▸ Task objective:
Copy out all the lines in the records that include the word "Experimental".

[Source texts of formatted documents]
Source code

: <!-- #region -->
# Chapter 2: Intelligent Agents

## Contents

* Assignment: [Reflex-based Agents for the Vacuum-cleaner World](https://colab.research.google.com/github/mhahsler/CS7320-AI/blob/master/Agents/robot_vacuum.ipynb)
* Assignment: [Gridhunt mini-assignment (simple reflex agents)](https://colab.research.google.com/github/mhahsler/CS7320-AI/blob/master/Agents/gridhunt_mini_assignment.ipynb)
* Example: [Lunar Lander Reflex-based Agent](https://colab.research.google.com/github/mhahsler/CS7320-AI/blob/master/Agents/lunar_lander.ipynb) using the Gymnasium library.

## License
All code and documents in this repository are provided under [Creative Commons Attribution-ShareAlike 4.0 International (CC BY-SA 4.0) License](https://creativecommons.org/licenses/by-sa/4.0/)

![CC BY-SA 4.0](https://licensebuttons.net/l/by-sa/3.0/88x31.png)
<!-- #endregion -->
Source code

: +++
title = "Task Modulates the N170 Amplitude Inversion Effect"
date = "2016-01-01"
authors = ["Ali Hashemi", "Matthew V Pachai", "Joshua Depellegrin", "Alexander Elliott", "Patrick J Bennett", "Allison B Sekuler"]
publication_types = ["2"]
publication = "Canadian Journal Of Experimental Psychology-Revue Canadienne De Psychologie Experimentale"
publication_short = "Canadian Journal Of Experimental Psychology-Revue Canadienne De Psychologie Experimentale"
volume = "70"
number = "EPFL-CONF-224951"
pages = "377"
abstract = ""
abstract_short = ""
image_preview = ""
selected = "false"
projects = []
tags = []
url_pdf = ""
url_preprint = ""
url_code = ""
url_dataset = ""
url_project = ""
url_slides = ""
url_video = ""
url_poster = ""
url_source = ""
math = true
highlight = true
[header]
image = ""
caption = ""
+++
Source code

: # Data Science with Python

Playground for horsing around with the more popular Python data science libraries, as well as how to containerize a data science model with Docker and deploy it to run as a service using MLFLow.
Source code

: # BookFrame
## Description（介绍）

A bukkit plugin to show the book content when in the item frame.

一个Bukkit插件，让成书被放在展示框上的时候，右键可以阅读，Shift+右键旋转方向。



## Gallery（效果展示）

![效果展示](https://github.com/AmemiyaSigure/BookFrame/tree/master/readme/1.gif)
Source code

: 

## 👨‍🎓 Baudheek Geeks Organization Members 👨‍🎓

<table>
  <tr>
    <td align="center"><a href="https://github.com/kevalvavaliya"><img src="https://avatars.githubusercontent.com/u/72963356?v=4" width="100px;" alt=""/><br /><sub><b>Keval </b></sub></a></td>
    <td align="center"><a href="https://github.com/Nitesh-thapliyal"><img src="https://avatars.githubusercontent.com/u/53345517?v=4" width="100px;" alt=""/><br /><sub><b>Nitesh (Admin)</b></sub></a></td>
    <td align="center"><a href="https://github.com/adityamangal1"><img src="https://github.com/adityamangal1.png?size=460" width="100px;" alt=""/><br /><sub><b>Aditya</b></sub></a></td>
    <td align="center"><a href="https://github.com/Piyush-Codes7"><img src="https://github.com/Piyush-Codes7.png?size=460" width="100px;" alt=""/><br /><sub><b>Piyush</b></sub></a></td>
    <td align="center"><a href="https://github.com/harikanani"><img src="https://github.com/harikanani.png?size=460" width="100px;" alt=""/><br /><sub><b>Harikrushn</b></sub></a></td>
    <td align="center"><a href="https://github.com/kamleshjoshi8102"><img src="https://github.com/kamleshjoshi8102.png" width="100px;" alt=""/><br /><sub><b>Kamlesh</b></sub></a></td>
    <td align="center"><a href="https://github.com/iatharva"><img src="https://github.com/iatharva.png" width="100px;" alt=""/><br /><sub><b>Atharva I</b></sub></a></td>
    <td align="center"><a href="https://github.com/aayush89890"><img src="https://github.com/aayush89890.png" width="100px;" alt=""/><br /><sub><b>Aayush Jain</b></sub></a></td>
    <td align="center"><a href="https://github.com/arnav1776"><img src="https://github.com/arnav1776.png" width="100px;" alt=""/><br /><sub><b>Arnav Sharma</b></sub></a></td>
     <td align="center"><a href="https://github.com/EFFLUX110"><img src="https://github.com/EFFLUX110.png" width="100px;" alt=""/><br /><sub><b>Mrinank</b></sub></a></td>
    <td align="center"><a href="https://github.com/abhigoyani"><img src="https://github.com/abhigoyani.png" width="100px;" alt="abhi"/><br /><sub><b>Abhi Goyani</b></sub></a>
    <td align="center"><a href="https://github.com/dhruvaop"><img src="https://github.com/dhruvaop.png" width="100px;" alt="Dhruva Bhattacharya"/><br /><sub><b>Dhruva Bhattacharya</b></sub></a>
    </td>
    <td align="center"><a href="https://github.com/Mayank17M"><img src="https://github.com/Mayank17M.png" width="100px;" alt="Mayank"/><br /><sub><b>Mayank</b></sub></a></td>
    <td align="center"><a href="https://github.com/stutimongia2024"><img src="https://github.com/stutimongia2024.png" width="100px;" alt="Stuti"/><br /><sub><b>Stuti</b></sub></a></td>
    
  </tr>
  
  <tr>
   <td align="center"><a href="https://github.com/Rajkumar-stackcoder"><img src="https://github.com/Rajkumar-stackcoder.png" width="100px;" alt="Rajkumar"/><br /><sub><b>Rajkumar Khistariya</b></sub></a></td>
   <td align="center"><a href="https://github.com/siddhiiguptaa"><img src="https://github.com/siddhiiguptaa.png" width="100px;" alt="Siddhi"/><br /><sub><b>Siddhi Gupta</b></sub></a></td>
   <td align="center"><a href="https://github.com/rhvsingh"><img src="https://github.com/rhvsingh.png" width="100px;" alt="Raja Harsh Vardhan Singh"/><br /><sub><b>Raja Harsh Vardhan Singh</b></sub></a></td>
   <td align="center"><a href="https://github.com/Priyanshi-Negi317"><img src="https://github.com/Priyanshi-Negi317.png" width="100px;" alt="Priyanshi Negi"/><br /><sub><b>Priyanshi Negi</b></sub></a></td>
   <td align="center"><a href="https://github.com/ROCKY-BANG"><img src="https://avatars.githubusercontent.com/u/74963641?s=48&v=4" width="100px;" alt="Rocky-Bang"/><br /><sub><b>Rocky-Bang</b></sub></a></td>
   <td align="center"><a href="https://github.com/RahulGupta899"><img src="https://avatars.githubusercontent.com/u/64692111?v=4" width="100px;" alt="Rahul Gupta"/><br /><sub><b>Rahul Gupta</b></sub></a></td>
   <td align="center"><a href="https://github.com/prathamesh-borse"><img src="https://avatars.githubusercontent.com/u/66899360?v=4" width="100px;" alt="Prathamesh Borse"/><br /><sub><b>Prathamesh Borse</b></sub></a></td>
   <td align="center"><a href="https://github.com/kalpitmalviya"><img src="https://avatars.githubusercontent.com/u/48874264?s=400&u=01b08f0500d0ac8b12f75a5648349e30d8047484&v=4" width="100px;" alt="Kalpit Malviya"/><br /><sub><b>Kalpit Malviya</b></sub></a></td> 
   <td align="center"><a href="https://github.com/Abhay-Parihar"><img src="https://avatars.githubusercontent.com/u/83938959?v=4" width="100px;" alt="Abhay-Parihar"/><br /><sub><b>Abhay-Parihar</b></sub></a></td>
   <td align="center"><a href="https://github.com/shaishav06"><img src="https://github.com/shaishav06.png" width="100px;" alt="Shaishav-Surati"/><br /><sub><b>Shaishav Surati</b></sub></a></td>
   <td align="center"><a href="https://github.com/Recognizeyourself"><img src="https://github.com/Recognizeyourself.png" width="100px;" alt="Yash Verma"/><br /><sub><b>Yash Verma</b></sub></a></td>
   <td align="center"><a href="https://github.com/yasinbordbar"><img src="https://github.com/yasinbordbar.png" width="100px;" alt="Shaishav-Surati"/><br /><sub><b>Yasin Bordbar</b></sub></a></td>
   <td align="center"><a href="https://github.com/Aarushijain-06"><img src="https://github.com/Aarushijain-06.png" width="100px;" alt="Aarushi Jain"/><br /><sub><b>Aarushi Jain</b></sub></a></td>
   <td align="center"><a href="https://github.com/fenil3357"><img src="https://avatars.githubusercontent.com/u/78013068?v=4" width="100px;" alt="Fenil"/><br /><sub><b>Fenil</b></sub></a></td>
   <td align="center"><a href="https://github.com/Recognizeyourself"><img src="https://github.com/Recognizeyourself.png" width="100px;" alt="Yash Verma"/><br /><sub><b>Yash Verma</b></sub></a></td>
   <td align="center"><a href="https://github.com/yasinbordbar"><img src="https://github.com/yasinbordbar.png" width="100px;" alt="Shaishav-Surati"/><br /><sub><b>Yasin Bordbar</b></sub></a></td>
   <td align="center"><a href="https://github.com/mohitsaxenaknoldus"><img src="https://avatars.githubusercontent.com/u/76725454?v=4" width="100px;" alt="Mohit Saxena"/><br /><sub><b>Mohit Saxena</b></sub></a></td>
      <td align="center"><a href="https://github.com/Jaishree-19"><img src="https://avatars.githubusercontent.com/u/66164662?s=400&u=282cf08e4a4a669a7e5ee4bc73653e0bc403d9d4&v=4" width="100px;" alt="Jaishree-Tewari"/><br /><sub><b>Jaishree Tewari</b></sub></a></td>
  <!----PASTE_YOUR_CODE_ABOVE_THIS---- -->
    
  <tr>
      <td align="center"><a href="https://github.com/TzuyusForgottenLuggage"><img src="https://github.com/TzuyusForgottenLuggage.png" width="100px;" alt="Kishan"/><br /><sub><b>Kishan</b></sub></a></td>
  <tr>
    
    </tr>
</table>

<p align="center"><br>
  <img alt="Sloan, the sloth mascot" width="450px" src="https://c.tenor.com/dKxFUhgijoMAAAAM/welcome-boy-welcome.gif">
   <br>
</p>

▸ Result for this task:
publication = "Canadian Journal Of Experimental Psychology-Revue Canadienne De Psychologie Experimentale"
publication_short = "Canadian Journal Of Experimental Psychology-Revue Canadienne De Psychologie Experimentale"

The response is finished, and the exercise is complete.